Input data Start Marker
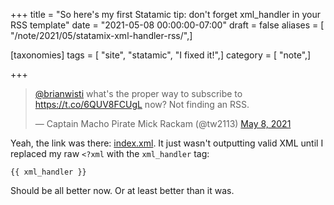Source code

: +++
title = "So here's my first Statamic tip: don't forget xml_handler in your RSS template"
date = "2021-05-08 00:00:00-07:00"
draft = false
aliases = [ "/note/2021/05/statamix-xml-handler-rss/",]

[taxonomies]
tags = [ "site", "statamic", "I fixed it!",]
category = [ "note",]

+++

<blockquote class="twitter-tweet"><p lang="en" dir="ltr"><a href="https://twitter.com/brianwisti?ref_src=twsrc%5Etfw">@brianwisti</a> what&#39;s the proper way to subscribe to <a href="https://t.co/6QUV8FCUgL">https://t.co/6QUV8FCUgL</a> now? Not finding an RSS.</p>&mdash; Captain Macho Pirate Mick Rackam (@tw2113) <a href="https://twitter.com/tw2113/status/1390887717261561857?ref_src=twsrc%5Etfw">May 8, 2021</a></blockquote> <script async src="https://platform.twitter.com/widgets.js" charset="utf-8"></script>

Yeah, the link was there: [index.xml](/index.xml).
It just wasn't outputting valid XML until I replaced my raw `<?xml` with the `xml_handler` tag:

```
{{ xml_handler }}
```

Should be all better now.
Or at least better than it was.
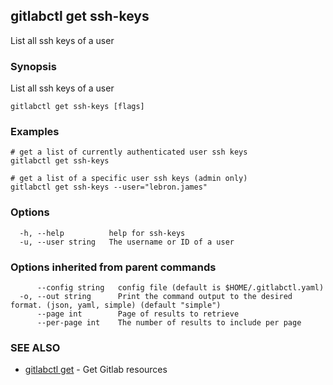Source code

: ## gitlabctl get ssh-keys

List all ssh keys of a user

### Synopsis

List all ssh keys of a user

```
gitlabctl get ssh-keys [flags]
```

### Examples

```
# get a list of currently authenticated user ssh keys
gitlabctl get ssh-keys

# get a list of a specific user ssh keys (admin only)
gitlabctl get ssh-keys --user="lebron.james"
```

### Options

```
  -h, --help          help for ssh-keys
  -u, --user string   The username or ID of a user
```

### Options inherited from parent commands

```
      --config string   config file (default is $HOME/.gitlabctl.yaml)
  -o, --out string      Print the command output to the desired format. (json, yaml, simple) (default "simple")
      --page int        Page of results to retrieve
      --per-page int    The number of results to include per page
```

### SEE ALSO

* [gitlabctl get](gitlabctl_get.md)	 - Get Gitlab resources

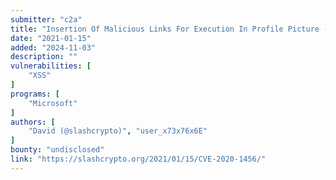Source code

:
 ```yaml
---
submitter: "c2a"
title: "Insertion Of Malicious Links For Execution In Profile Picture - Unvalidated User Input In MS Sharepoint 2019 (CVE-2020-1456)"
date: "2021-01-15"
added: "2024-11-03"
description: ""
vulnerabilities: [
    "XSS"
]
programs: [
    "Microsoft"
]
authors: [
    "David (@slashcrypto)", "user_x73x76x6E"
]
bounty: "undisclosed"
link: "https://slashcrypto.org/2021/01/15/CVE-2020-1456/"
---
```





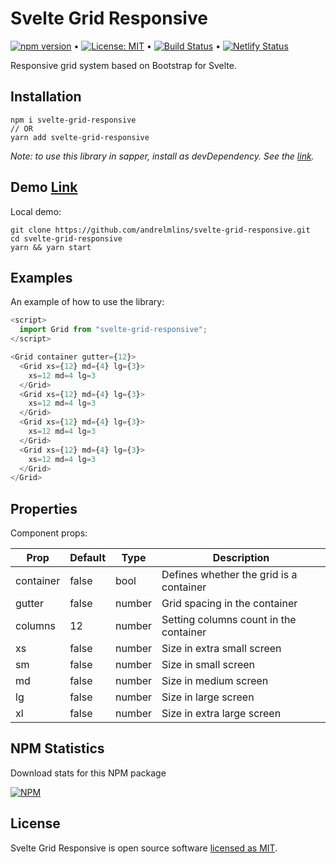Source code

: # Svelte Grid Responsive

[![npm version](https://badge.fury.io/js/svelte-grid-responsive.svg)](https://www.npmjs.com/package/svelte-grid-responsive) &bull; [![License: MIT](https://img.shields.io/badge/License-MIT-yellow.svg)](https://github.com/andrelmlins/svelte-grid-responsive/blob/master/LICENSE) &bull; [![Build Status](https://travis-ci.com/andrelmlins/svelte-grid-responsive.svg?branch=master)](https://travis-ci.com/andrelmlins/svelte-grid-responsive) &bull; [![Netlify Status](https://api.netlify.com/api/v1/badges/5697d9ca-6dcc-4839-99d1-fd0aca0e852c/deploy-status)](https://app.netlify.com/sites/svelte-grid-responsive/deploys)

Responsive grid system based on Bootstrap for Svelte.

## Installation

```
npm i svelte-grid-responsive
// OR
yarn add svelte-grid-responsive
```

<em>Note: to use this library in sapper, install as devDependency. See the [link](https://github.com/sveltejs/sapper-template#using-external-components).</em>

## Demo [Link](https://svelte-grid-responsive.netlify.com/)

Local demo:

```
git clone https://github.com/andrelmlins/svelte-grid-responsive.git
cd svelte-grid-responsive
yarn && yarn start
```

## Examples

An example of how to use the library:

```js
<script>
  import Grid from "svelte-grid-responsive";
</script>

<Grid container gutter={12}>
  <Grid xs={12} md={4} lg={3}>
    xs=12 md=4 lg=3
  </Grid>
  <Grid xs={12} md={4} lg={3}>
    xs=12 md=4 lg=3
  </Grid>
  <Grid xs={12} md={4} lg={3}>
    xs=12 md=4 lg=3
  </Grid>
  <Grid xs={12} md={4} lg={3}>
    xs=12 md=4 lg=3
  </Grid>
</Grid>
```

## Properties

Component props:

| Prop      | Default | Type   | Description                             |
| --------- | ------- | ------ | --------------------------------------- |
| container | false   | bool   | Defines whether the grid is a container |
| gutter    | false   | number | Grid spacing in the container           |
| columns   | 12      | number | Setting columns count in the container  |
| xs        | false   | number | Size in extra small screen              |
| sm        | false   | number | Size in small screen                    |
| md        | false   | number | Size in medium screen                   |
| lg        | false   | number | Size in large screen                    |
| xl        | false   | number | Size in extra large screen              |

## NPM Statistics

Download stats for this NPM package

[![NPM](https://nodei.co/npm/svelte-grid-responsive.png)](https://nodei.co/npm/svelte-grid-responsive/)

## License

Svelte Grid Responsive is open source software [licensed as MIT](https://github.com/andrelmlins/svelte-grid-responsive/blob/master/LICENSE).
Input data End Marker
Once you have checked the entries above, say how many lines include the word "yarn", and nothing beyond the number.

2